Police ran up to the van with their guns needlessly drawn, ordered everyone out, and arrested Max.  Officers claimed that items could be seen in the van which could theoretically be used for actions at the RNC protests.  On that premise, despite not obtaining a search warrant for the van, and with no evidence that any of the items inside (except a single shoulder bag) belonged to Max, they decided to search it anyway.  But first, a police officer got in the van and drove it himself to a nearby police station, where the search was conducted outside of public view.  Nobody has any way to know whether authorities tampered with the contents of the van.  Now, the prosecution intends to use that so-called evidence at trial.

To choose just one example of the twisted logic the state considers justice: Judge Warner wrote in her ruling on the motion that “It was necessary for police officers to impound the vehicle, [because] there were public safety concerns that outweigh the van’s occupants’ right to be free of unreasonable searches and seizures.”

The only “public safety concerns” cited were 1) that traffic was inconvenienced by the parked van (but not, of course, by the gaggle of police vehicles), and 2) that bystanders were beginning to gather to monitor police conduct and perhaps to demand a just resolution to the situation.  It’s true: public dissent is indeed a concern to the safety of the government.

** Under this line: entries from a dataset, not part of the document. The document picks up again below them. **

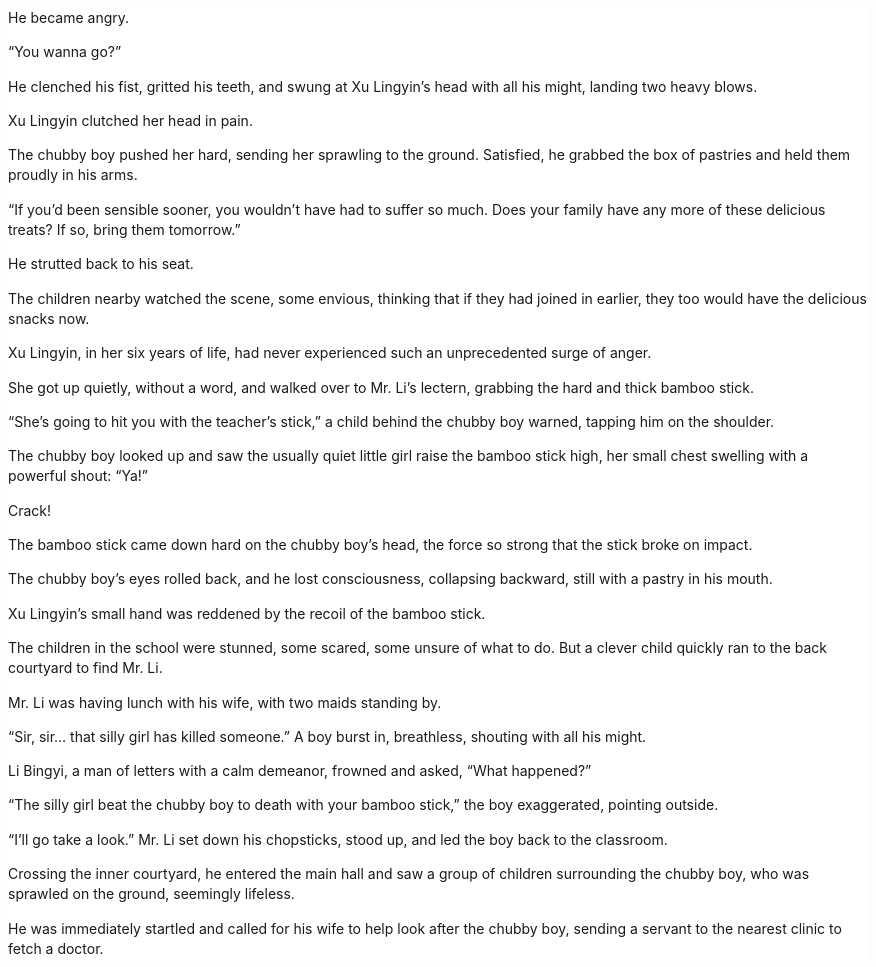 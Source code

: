 He became angry.

“You wanna go?”

He clenched his fist, gritted his teeth, and swung at Xu Lingyin’s head with all his might, landing two heavy blows.

Xu Lingyin clutched her head in pain.

The chubby boy pushed her hard, sending her sprawling to the ground. Satisfied, he grabbed the box of pastries and held them proudly in his arms.

“If you’d been sensible sooner, you wouldn’t have had to suffer so much. Does your family have any more of these delicious treats? If so, bring them tomorrow.”

He strutted back to his seat.

The children nearby watched the scene, some envious, thinking that if they had joined in earlier, they too would have the delicious snacks now.

Xu Lingyin, in her six years of life, had never experienced such an unprecedented surge of anger.

She got up quietly, without a word, and walked over to Mr. Li’s lectern, grabbing the hard and thick bamboo stick.

“She’s going to hit you with the teacher’s stick,” a child behind the chubby boy warned, tapping him on the shoulder.

The chubby boy looked up and saw the usually quiet little girl raise the bamboo stick high, her small chest swelling with a powerful shout: “Ya!”

Crack!

The bamboo stick came down hard on the chubby boy’s head, the force so strong that the stick broke on impact.

The chubby boy’s eyes rolled back, and he lost consciousness, collapsing backward, still with a pastry in his mouth.

Xu Lingyin’s small hand was reddened by the recoil of the bamboo stick.

The children in the school were stunned, some scared, some unsure of what to do. But a clever child quickly ran to the back courtyard to find Mr. Li.

Mr. Li was having lunch with his wife, with two maids standing by.

“Sir, sir… that silly girl has killed someone.” A boy burst in, breathless, shouting with all his might.

Li Bingyi, a man of letters with a calm demeanor, frowned and asked, “What happened?”

“The silly girl beat the chubby boy to death with your bamboo stick,” the boy exaggerated, pointing outside.

“I’ll go take a look.” Mr. Li set down his chopsticks, stood up, and led the boy back to the classroom.

Crossing the inner courtyard, he entered the main hall and saw a group of children surrounding the chubby boy, who was sprawled on the ground, seemingly lifeless.

He was immediately startled and called for his wife to help look after the chubby boy, sending a servant to the nearest clinic to fetch a doctor.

The argument by the prosecution, which was upheld by the Court, was essentially that the Fourth Amendment’s protection against unreasonable search and seizure was overridden by technicalities.  This hierarchy placing low-level laws, guidelines and precedents (which tend to be friendly to the state) above overarching principles like those in the Bill of Rights (which tend to be friendlier to the people) forms a backbone of the criminal “justice” system.  Meanwhile, the rest of the Constitution we so often appeal to sets out the policies and procedures that actually prevent us from invoking a higher moral standard.

The state always determines which laws are enforced and which are ignored. This is why the “Other RNC 8,” who cited international law in their defense, were convicted under a measly misdemeanor statute.  And it is why, win or lose at trial, we must continue to resist injustice without seeking state sanction and without expecting the phony “protection” of Constitutional rights.  Justice comes not from governments–just from us.

All this said, the overall case for the RNC 8 is strong, even within the constraints of a system in which the state has nearly all the advantages.  To witness it in person, and help leverage our best defense of collective power, join us for court solidarity at the RNC 8’s next hearing on February 2.